━━━━━ MATERIAL PROVIDED ━━━━━
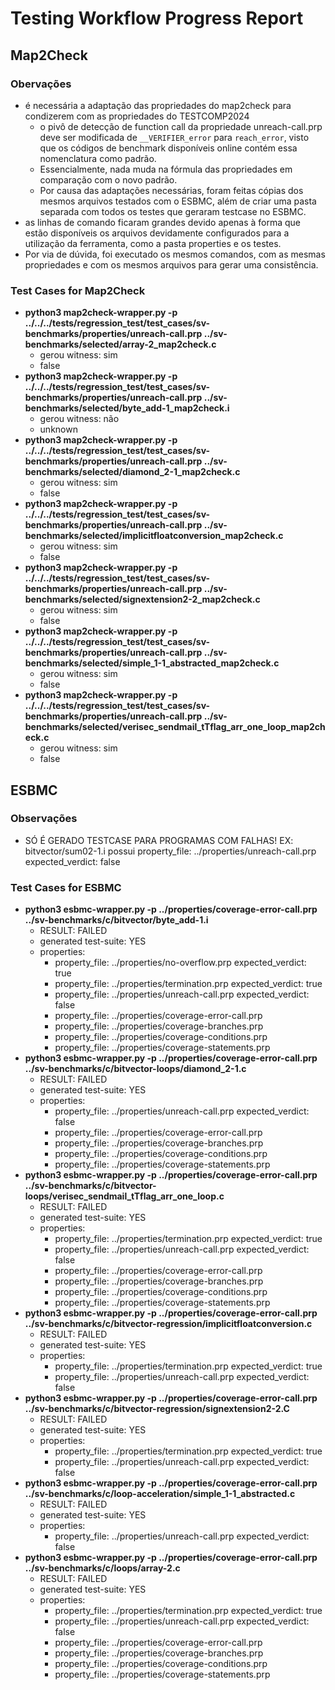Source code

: # Testing Workflow Progress Report

## Map2Check

### Obervações

- é necessária a adaptação das propriedades do map2check para condizerem com as propriedades do TESTCOMP2024
  - o pivô de detecção de function call da propriedade unreach-call.prp deve ser modificada de `__VERIFIER_error` para `reach_error`, visto que os códigos de benchmark disponíveis online contém essa nomenclatura como padrão.
  - Essencialmente, nada muda na fórmula das propriedades em comparação com o novo padrão.
  - Por causa das adaptações necessárias, foram feitas cópias dos mesmos arquivos testados com o ESBMC, além de criar uma pasta separada com todos os testes que geraram testcase no ESBMC.
- as linhas de comando ficaram grandes devido apenas à forma que estão disponíveis os arquivos devidamente configurados para a utilização da ferramenta, como a pasta properties e os testes.
- Por via de dúvida, foi executado os mesmos comandos, com as mesmas propriedades e com os mesmos arquivos para gerar uma consistência.

### Test Cases for Map2Check

- **python3 map2check-wrapper.py -p ../../../tests/regression_test/test_cases/sv-benchmarks/properties/unreach-call.prp ../sv-benchmarks/selected/array-2_map2check.c**
  - gerou witness: sim
  - false
- **python3 map2check-wrapper.py -p ../../../tests/regression_test/test_cases/sv-benchmarks/properties/unreach-call.prp ../sv-benchmarks/selected/byte_add-1_map2check.i**
  - gerou witness: não
  - unknown
- **python3 map2check-wrapper.py -p ../../../tests/regression_test/test_cases/sv-benchmarks/properties/unreach-call.prp ../sv-benchmarks/selected/diamond_2-1_map2check.c**
  - gerou witness: sim
  - false
- **python3 map2check-wrapper.py -p ../../../tests/regression_test/test_cases/sv-benchmarks/properties/unreach-call.prp ../sv-benchmarks/selected/implicitfloatconversion_map2check.c**
  - gerou witness: sim
  - false
- **python3 map2check-wrapper.py -p ../../../tests/regression_test/test_cases/sv-benchmarks/properties/unreach-call.prp ../sv-benchmarks/selected/signextension2-2_map2check.c**
  - gerou witness: sim
  - false
- **python3 map2check-wrapper.py -p ../../../tests/regression_test/test_cases/sv-benchmarks/properties/unreach-call.prp ../sv-benchmarks/selected/simple_1-1_abstracted_map2check.c**
  - gerou witness: sim
  - false
- **python3 map2check-wrapper.py -p ../../../tests/regression_test/test_cases/sv-benchmarks/properties/unreach-call.prp ../sv-benchmarks/selected/verisec_sendmail_tTflag_arr_one_loop_map2check.c**
  - gerou witness: sim
  - false

## ESBMC

### Observações

- SÓ É GERADO TESTCASE PARA PROGRAMAS COM FALHAS! EX: bitvector/sum02-1.i possui property_file: ../properties/unreach-call.prp expected_verdict: false

### Test Cases for ESBMC

- **python3 esbmc-wrapper.py -p ../properties/coverage-error-call.prp ../sv-benchmarks/c/bitvector/byte_add-1.i**
  - RESULT: FAILED
  - generated test-suite: YES
  - properties:
    - property_file: ../properties/no-overflow.prp
      expected_verdict: true
    - property_file: ../properties/termination.prp
      expected_verdict: true
    - property_file: ../properties/unreach-call.prp
      expected_verdict: false
    - property_file: ../properties/coverage-error-call.prp
    - property_file: ../properties/coverage-branches.prp
    - property_file: ../properties/coverage-conditions.prp
    - property_file: ../properties/coverage-statements.prp
- **python3 esbmc-wrapper.py -p ../properties/coverage-error-call.prp ../sv-benchmarks/c/bitvector-loops/diamond_2-1.c**
  - RESULT: FAILED
  - generated test-suite: YES
  - properties:
    - property_file: ../properties/unreach-call.prp
      expected_verdict: false
    - property_file: ../properties/coverage-error-call.prp
    - property_file: ../properties/coverage-branches.prp
    - property_file: ../properties/coverage-conditions.prp
    - property_file: ../properties/coverage-statements.prp
- **python3 esbmc-wrapper.py -p ../properties/coverage-error-call.prp ../sv-benchmarks/c/bitvector-loops/verisec_sendmail_tTflag_arr_one_loop.c**
  - RESULT: FAILED
  - generated test-suite: YES
  - properties:
    - property_file: ../properties/termination.prp
      expected_verdict: true
    - property_file: ../properties/unreach-call.prp
      expected_verdict: false
    - property_file: ../properties/coverage-error-call.prp
    - property_file: ../properties/coverage-branches.prp
    - property_file: ../properties/coverage-conditions.prp
    - property_file: ../properties/coverage-statements.prp
- **python3 esbmc-wrapper.py -p ../properties/coverage-error-call.prp ../sv-benchmarks/c/bitvector-regression/implicitfloatconversion.c**
  - RESULT: FAILED
  - generated test-suite: YES
  - properties:
    - property_file: ../properties/termination.prp
      expected_verdict: true
    - property_file: ../properties/unreach-call.prp
      expected_verdict: false
- **python3 esbmc-wrapper.py -p ../properties/coverage-error-call.prp ../sv-benchmarks/c/bitvector-regression/signextension2-2.C**
  - RESULT: FAILED
  - generated test-suite: YES
  - properties:
    - property_file: ../properties/termination.prp
      expected_verdict: true
    - property_file: ../properties/unreach-call.prp
      expected_verdict: false
- **python3 esbmc-wrapper.py -p ../properties/coverage-error-call.prp ../sv-benchmarks/c/loop-acceleration/simple_1-1_abstracted.c**
  - RESULT: FAILED
  - generated test-suite: YES
  - properties:
    - property_file: ../properties/unreach-call.prp
      expected_verdict: false
- **python3 esbmc-wrapper.py -p ../properties/coverage-error-call.prp ../sv-benchmarks/c/loops/array-2.c**
  - RESULT: FAILED
  - generated test-suite: YES
  - properties:
    - property_file: ../properties/termination.prp
      expected_verdict: true
    - property_file: ../properties/unreach-call.prp
      expected_verdict: false
    - property_file: ../properties/coverage-error-call.prp
    - property_file: ../properties/coverage-branches.prp
    - property_file: ../properties/coverage-conditions.prp
    - property_file: ../properties/coverage-statements.prp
━━━━━
=== PROBLEM TO WORK ON ===
Before handing back the copy, remove the pictures; otherwise print the data exactly.

=== OUTPUT OF THE TASK ===
Source code

: # Testing Workflow Progress Report

## Map2Check

### Obervações

- é necessária a adaptação das propriedades do map2check para condizerem com as propriedades do TESTCOMP2024
  - o pivô de detecção de function call da propriedade unreach-call.prp deve ser modificada de `__VERIFIER_error` para `reach_error`, visto que os códigos de benchmark disponíveis online contém essa nomenclatura como padrão.
  - Essencialmente, nada muda na fórmula das propriedades em comparação com o novo padrão.
  - Por causa das adaptações necessárias, foram feitas cópias dos mesmos arquivos testados com o ESBMC, além de criar uma pasta separada com todos os testes que geraram testcase no ESBMC.
- as linhas de comando ficaram grandes devido apenas à forma que estão disponíveis os arquivos devidamente configurados para a utilização da ferramenta, como a pasta properties e os testes.
- Por via de dúvida, foi executado os mesmos comandos, com as mesmas propriedades e com os mesmos arquivos para gerar uma consistência.

### Test Cases for Map2Check

- **python3 map2check-wrapper.py -p ../../../tests/regression_test/test_cases/sv-benchmarks/properties/unreach-call.prp ../sv-benchmarks/selected/array-2_map2check.c**
  - gerou witness: sim
  - false
- **python3 map2check-wrapper.py -p ../../../tests/regression_test/test_cases/sv-benchmarks/properties/unreach-call.prp ../sv-benchmarks/selected/byte_add-1_map2check.i**
  - gerou witness: não
  - unknown
- **python3 map2check-wrapper.py -p ../../../tests/regression_test/test_cases/sv-benchmarks/properties/unreach-call.prp ../sv-benchmarks/selected/diamond_2-1_map2check.c**
  - gerou witness: sim
  - false
- **python3 map2check-wrapper.py -p ../../../tests/regression_test/test_cases/sv-benchmarks/properties/unreach-call.prp ../sv-benchmarks/selected/implicitfloatconversion_map2check.c**
  - gerou witness: sim
  - false
- **python3 map2check-wrapper.py -p ../../../tests/regression_test/test_cases/sv-benchmarks/properties/unreach-call.prp ../sv-benchmarks/selected/signextension2-2_map2check.c**
  - gerou witness: sim
  - false
- **python3 map2check-wrapper.py -p ../../../tests/regression_test/test_cases/sv-benchmarks/properties/unreach-call.prp ../sv-benchmarks/selected/simple_1-1_abstracted_map2check.c**
  - gerou witness: sim
  - false
- **python3 map2check-wrapper.py -p ../../../tests/regression_test/test_cases/sv-benchmarks/properties/unreach-call.prp ../sv-benchmarks/selected/verisec_sendmail_tTflag_arr_one_loop_map2check.c**
  - gerou witness: sim
  - false

## ESBMC

### Observações

- SÓ É GERADO TESTCASE PARA PROGRAMAS COM FALHAS! EX: bitvector/sum02-1.i possui property_file: ../properties/unreach-call.prp expected_verdict: false

### Test Cases for ESBMC

- **python3 esbmc-wrapper.py -p ../properties/coverage-error-call.prp ../sv-benchmarks/c/bitvector/byte_add-1.i**
  - RESULT: FAILED
  - generated test-suite: YES
  - properties:
    - property_file: ../properties/no-overflow.prp
      expected_verdict: true
    - property_file: ../properties/termination.prp
      expected_verdict: true
    - property_file: ../properties/unreach-call.prp
      expected_verdict: false
    - property_file: ../properties/coverage-error-call.prp
    - property_file: ../properties/coverage-branches.prp
    - property_file: ../properties/coverage-conditions.prp
    - property_file: ../properties/coverage-statements.prp
- **python3 esbmc-wrapper.py -p ../properties/coverage-error-call.prp ../sv-benchmarks/c/bitvector-loops/diamond_2-1.c**
  - RESULT: FAILED
  - generated test-suite: YES
  - properties:
    - property_file: ../properties/unreach-call.prp
      expected_verdict: false
    - property_file: ../properties/coverage-error-call.prp
    - property_file: ../properties/coverage-branches.prp
    - property_file: ../properties/coverage-conditions.prp
    - property_file: ../properties/coverage-statements.prp
- **python3 esbmc-wrapper.py -p ../properties/coverage-error-call.prp ../sv-benchmarks/c/bitvector-loops/verisec_sendmail_tTflag_arr_one_loop.c**
  - RESULT: FAILED
  - generated test-suite: YES
  - properties:
    - property_file: ../properties/termination.prp
      expected_verdict: true
    - property_file: ../properties/unreach-call.prp
      expected_verdict: false
    - property_file: ../properties/coverage-error-call.prp
    - property_file: ../properties/coverage-branches.prp
    - property_file: ../properties/coverage-conditions.prp
    - property_file: ../properties/coverage-statements.prp
- **python3 esbmc-wrapper.py -p ../properties/coverage-error-call.prp ../sv-benchmarks/c/bitvector-regression/implicitfloatconversion.c**
  - RESULT: FAILED
  - generated test-suite: YES
  - properties:
    - property_file: ../properties/termination.prp
      expected_verdict: true
    - property_file: ../properties/unreach-call.prp
      expected_verdict: false
- **python3 esbmc-wrapper.py -p ../properties/coverage-error-call.prp ../sv-benchmarks/c/bitvector-regression/signextension2-2.C**
  - RESULT: FAILED
  - generated test-suite: YES
  - properties:
    - property_file: ../properties/termination.prp
      expected_verdict: true
    - property_file: ../properties/unreach-call.prp
      expected_verdict: false
- **python3 esbmc-wrapper.py -p ../properties/coverage-error-call.prp ../sv-benchmarks/c/loop-acceleration/simple_1-1_abstracted.c**
  - RESULT: FAILED
  - generated test-suite: YES
  - properties:
    - property_file: ../properties/unreach-call.prp
      expected_verdict: false
- **python3 esbmc-wrapper.py -p ../properties/coverage-error-call.prp ../sv-benchmarks/c/loops/array-2.c**
  - RESULT: FAILED
  - generated test-suite: YES
  - properties:
    - property_file: ../properties/termination.prp
      expected_verdict: true
    - property_file: ../properties/unreach-call.prp
      expected_verdict: false
    - property_file: ../properties/coverage-error-call.prp
    - property_file: ../properties/coverage-branches.prp
    - property_file: ../properties/coverage-conditions.prp
    - property_file: ../properties/coverage-statements.prp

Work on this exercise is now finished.